Ayer, domingo 19 de octubre, fue declarado beato el Papa Pablo VI. Se llamaba Giovanni Battista Montini, y nació en Brescia (Italia) en 1897, estudió filosofía, derecho civil y derecho canónico. Trabajó en la nunciatura en Varsovia y en la Secretaría de Estado de la Santa Sede. No descuidaba su ministerio sacerdotal y la práctica de la caridad con los más necesitados.

Durante la segunda guerra mundial ayudó a los refugiados y a los judíos. Preocupado por los temas sociales, colaboró en la fundación de la Asociación Católica de Trabajadores Italianos y se interesó en la participación de los católicos en la política. En 1954 fue nombrado arzobispo de Milán, donde se ocupó de la evangelización en medio de complejos problemas ligados a la inmigración y a la difusión del materialismo marxista. En 1958 fue hecho cardenal por san Juan XXIII.

En 1963 fue elegido Papa y tomó el nombre de Pablo VI, debiendo llevar adelante el Concilio Vaticano II que había comenzado su predecesor. Animó la apertura de la Iglesia al mundo y, al mismo tiempo, el respeto a la tradición.
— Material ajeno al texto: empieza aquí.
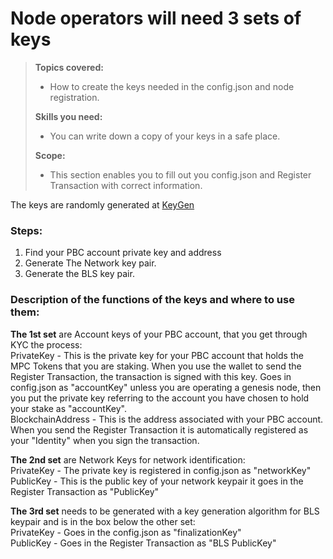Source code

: # Node operators will need 3 sets of keys

>**Topics covered:**
>
> - How to create the keys needed in the config.json and node registration.  
> 
>**Skills you need:**
>
> - You can write down a copy of your keys in a safe place.
>
>**Scope:**
>
> - This section enables you to fill out you config.json and Register Transaction with correct information.

The keys are randomly generated at [KeyGen](https://dashboard.partisiablockchain.com/keygen)

### Steps:
1) Find your PBC account private key and address
2) Generate The Network key pair.
3) Generate the BLS key pair.

### Description of the functions of the keys and where to use them: 


**The 1st set**  are Account keys of your PBC account, that you get through KYC the process:  
PrivateKey - This is the private key for your PBC account that holds the MPC Tokens that you are staking. When you use the wallet to send the Register Transaction, the transaction is signed with this key. Goes in config.json as "accountKey" unless you are operating a genesis node, then you put the private key referring to the account you have chosen to hold your stake as "accountKey".  
BlockchainAddress - This is the address associated with your PBC account. When you send the Register Transaction it is automatically registered as your "Identity" when you sign the transaction.

**The 2nd set** are Network Keys for network identification:   
PrivateKey - The private key is registered in config.json as "networkKey"  
PublicKey - This is the public key of your network keypair it goes in the Register Transaction as "PublicKey"

**The 3rd set** needs to be generated with a key generation algorithm for BLS keypair and is in the box below the other set:  
PrivateKey - Goes in the config.json as "finalizationKey"  
PublicKey - Goes in the Register Transaction as "BLS PublicKey"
Realizó diversos viajes apostólicos visitando Tierra Santa, Bombay, Nueva York, Fátima, Estambul, Éfeso, Esmirna, Bogotá, Ginebra, diversas ciudades de Uganda, así como de Asia Oriental, Oceanía y Australia.
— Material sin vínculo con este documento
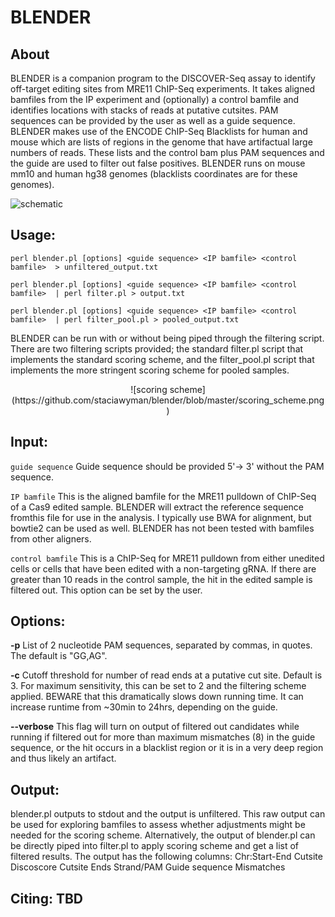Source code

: # **BLENDER**
## About

BLENDER is a companion program to the DISCOVER-Seq assay to identify off-target editing sites from MRE11 ChIP-Seq experiments.  It takes aligned bamfiles from the IP experiment and (optionally) a control bamfile and identifies locations with stacks of reads at putative cutsites. PAM sequences can be provided by the user as well as a guide sequence. BLENDER makes use of the ENCODE ChIP-Seq Blacklists for human and mouse which are lists of regions in the genome that have artifactual large numbers of reads. These lists and the control bam plus PAM sequences and the guide are used to filter out false positives.  BLENDER runs on mouse mm10 and human hg38 genomes (blacklists coordinates are for these genomes). 

![schematic](https://github.com/staciawyman/blender/blob/master/BLENDER_schematic.png)

## Usage:

`perl blender.pl [options] <guide sequence> <IP bamfile> <control bamfile>  > unfiltered_output.txt`

`perl blender.pl [options] <guide sequence> <IP bamfile> <control bamfile>  | perl filter.pl > output.txt`

`perl blender.pl [options] <guide sequence> <IP bamfile> <control bamfile>  | perl filter_pool.pl > pooled_output.txt`

BLENDER can be run with or without being piped through the filtering script. There are two filtering scripts provided; the standard filter.pl script that implements the standard scoring scheme, and the filter_pool.pl script that implements the more stringent scoring scheme for pooled samples.
<CENTER>
![scoring scheme](https://github.com/staciawyman/blender/blob/master/scoring_scheme.png)
</CENTER>

## Input:

`guide sequence`	Guide sequence should be provided 5'-> 3' without the PAM sequence.

`IP bamfile`	This is the aligned bamfile for the MRE11 pulldown of ChIP-Seq of a Cas9 edited sample. BLENDER will extract the reference sequence fromthis file for use in the analysis. I typically use BWA for alignment, but bowtie2 can be used as well. BLENDER has not been tested with bamfiles from other aligners.

`control bamfile`	This is a ChIP-Seq for MRE11 pulldown from either unedited cells or cells that have been edited with a non-targeting gRNA. If there are greater than 10 reads in the control sample, the hit in the edited sample is filtered out. This option can be set by the user.


## Options:

**-p**	List of 2 nucleotide PAM sequences, separated by commas, in quotes. The default is "GG,AG".

**-c**	Cutoff threshold for number of read ends at a putative cut site. Default is 3. For maximum sensitivity, this can be set to 2 and the filtering scheme applied. BEWARE that this dramatically slows down running time. It can increase runtime from ~30min to 24hrs, depending on the guide.

**--verbose** This flag will turn on output of filtered out candidates while running if filtered out for more than maximum mismatches (8) in the guide sequence, or the hit occurs in a blacklist region or it is in a very deep region and thus likely an artifact.


## Output:

blender.pl outputs to stdout and the output is unfiltered. This raw output can be used for exploring bamfiles to assess whether adjustments might be needed for the scoring scheme. Alternatively, the output of blender.pl can be directly piped into filter.pl to apply scoring scheme and get a list of filtered results. The output has the following columns: Chr:Start-End	Cutsite	Discoscore	Cutsite Ends	Strand/PAM	Guide sequence	Mismatches

## Citing: TBD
Entre sus encíclicas, para nosotros cabe destacar la "Populorum Progressio" dedicada al tema del desarrollo y de la paz. En ella amplía el tema abordado por el Concilio Vaticano II en su constitución "Gaudium et Spes", es decir, el de la vida económica y social. Pablo VI indica en la "Populorum Progressio" cuáles deben ser las coordenadas de un desarrollo del hombre y de la humanidad. Quería sobre todo convencer de la urgencia de una acción solidaria y decía que el desarrollo consistía en "el paso de condiciones de vida menos humanas a condiciones de vida más humanas".

La atención del Papa Pablo VI a la cuestión social lo impulsó a constituir en 1967 una comisión pontificia que se llamó "Iustitia et Pax" que, siguiendo el impulso del Concilio Vaticano II, estimulara a la comunidad católica para promover el desarrollo de los países pobres y la justicia social internacional. El hoy beato también inició la celebración de la "Jornada mundial de la paz" cada día primero de enero, para la cual se ha continuado hasta nuestros días la tradición de que el Papa dé un mensaje sobre un tema relacionado con la paz.
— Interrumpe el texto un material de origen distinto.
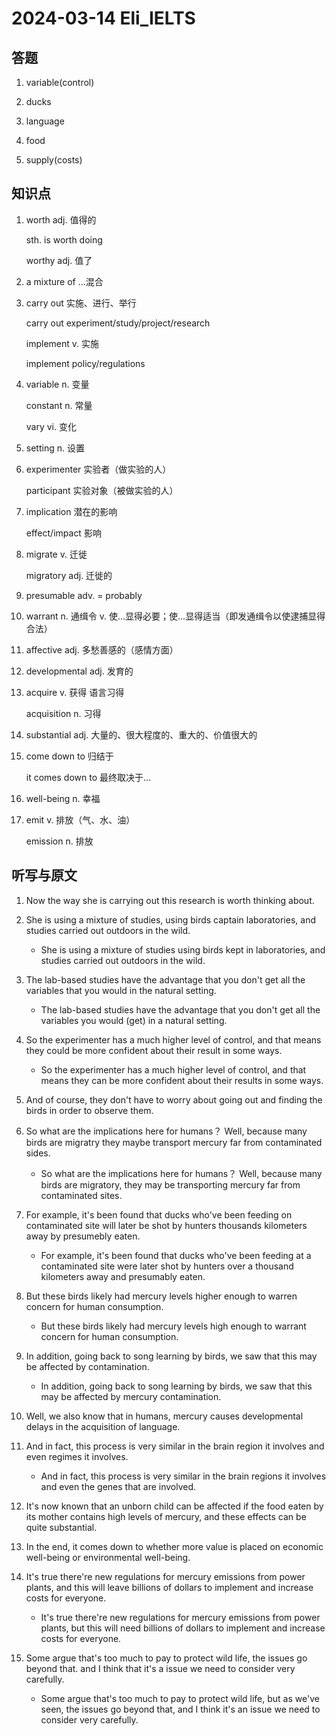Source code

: # 2024-03-14 Eli_IELTS

## 答题

1. variable(control)

2. ducks

3. language

4. food

5. supply(costs)

## 知识点

1. worth adj. 值得的

   sth. is worth doing

   worthy adj. 值了

2. a mixture of ...混合

3. carry out 实施、进行、举行

   carry out experiment/study/project/research

   implement v. 实施

   implement policy/regulations

4. variable n. 变量

   constant n. 常量

   vary vi. 变化

5. setting n. 设置

6. experimenter 实验者（做实验的人）

   participant 实验对象（被做实验的人）

7. implication 潜在的影响

   effect/impact 影响

8. migrate v. 迁徙

   migratory adj. 迁徙的

9. presumable adv. = probably

10. warrant n. 通缉令 v. 使...显得必要；使...显得适当（即发通缉令以使逮捕显得合法）

11. affective adj. 多愁善感的（感情方面）

12. developmental adj. 发育的

13. acquire v. 获得 语言习得

    acquisition n. 习得

14. substantial adj. 大量的、很大程度的、重大的、价值很大的

15. come down to 归结于

    it comes down to 最终取决于...

16. well-being n. 幸福

17. emit v. 排放（气、水、油）

    emission n. 排放

## 听写与原文

1. Now the way she is carrying out this research is worth thinking about.

2. She is using a mixture of studies, using birds captain laboratories, and studies carried out outdoors in the wild.

   - She is using a mixture of studies using birds kept in laboratories, and studies carried out outdoors in the wild.

3. The lab-based studies have the advantage that you don't get all the variables that you would in the natural setting.

   - The lab-based studies have the advantage that you don't get all the variables you would (get) in a natural setting.

4. So the experimenter has a much higher level of control, and that means they could be more confident about their result in some ways.

   - So the experimenter has a much higher level of control, and that means they can be more confident about their results in some ways.

5. And of course, they don't have to worry about going out and finding the birds in order to observe them.

6. So what are the implications here for humans？ Well, because many birds are migratry they maybe transport mercury far from contaminated sides.

   - So what are the implications here for humans？ Well, because many birds are migratory, they may be transporting mercury far from contaminated sites.

7. For example, it's been found that ducks who've been feeding on contaminated site will later be shot by hunters thousands kilometers away by presumebly eaten.

   - For example, it's been found that ducks who've been feeding at a contaminated site were later shot by hunters over a thousand kilometers away and presumably eaten.

8. But these birds likely had mercury levels higher enough to warren concern for human consumption.

   - But these birds likely had mercury levels high enough to warrant concern for human consumption.

9. In addition, going back to song learning by birds, we saw that this may be affected by contamination.

   - In addition, going back to song learning by birds, we saw that this may be affected by mercury contamination.

10. Well, we also know that in humans, mercury causes developmental delays in the acquisition of language.

11. And in fact, this process is very similar in the brain region it involves and even regimes it involves.

    - And in fact, this process is very similar in the brain regions it involves and even the genes that are involved.

12. It's now known that an unborn child can be affected if the food eaten by its mother contains high levels of mercury, and these effects can be quite substantial.

13. In the end, it comes down to whether more value is placed on economic well-being or environmental well-being.

14. It's true there're new regulations for mercury emissions from power plants, and this will leave billions of dollars to implement and increase costs for everyone.

    - It's true there're new regulations for mercury emissions from power plants, but this will need billions of dollars to implement and increase costs for everyone.

15. Some argue that's too much to pay to protect wild life, the issues go beyond that. and I think that it's a issue we need to consider very carefully.

    - Some argue that's too much to pay to protect wild life, but as we've seen, the issues go beyond that, and I think it's an issue we need to consider very carefully.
Por otra parte, se preocupó de la familia y del matrimonio y por ello escribió la encíclica "Humanae vitae", donde abordó el tema de la regulación de los nacimientos. En ella se exponen los principios en los que se debe apoyar la reflexión sobre este delicado tema y, notando que el camino no es el de la regulación de la natalidad por medios artificiales, se proponen las directivas pastorales convenientes.

Sintiendo la necesidad de retomar la enseñanza social de Leon XIII, en 1971 el beato Pablo VI publicó la "Octogesima adveniens" en la que reflexiona sobre la sociedad post-industrial, poniendo de relieve la insuficiencia de las ideologías para responder a los grandes desafíos de aquellos años.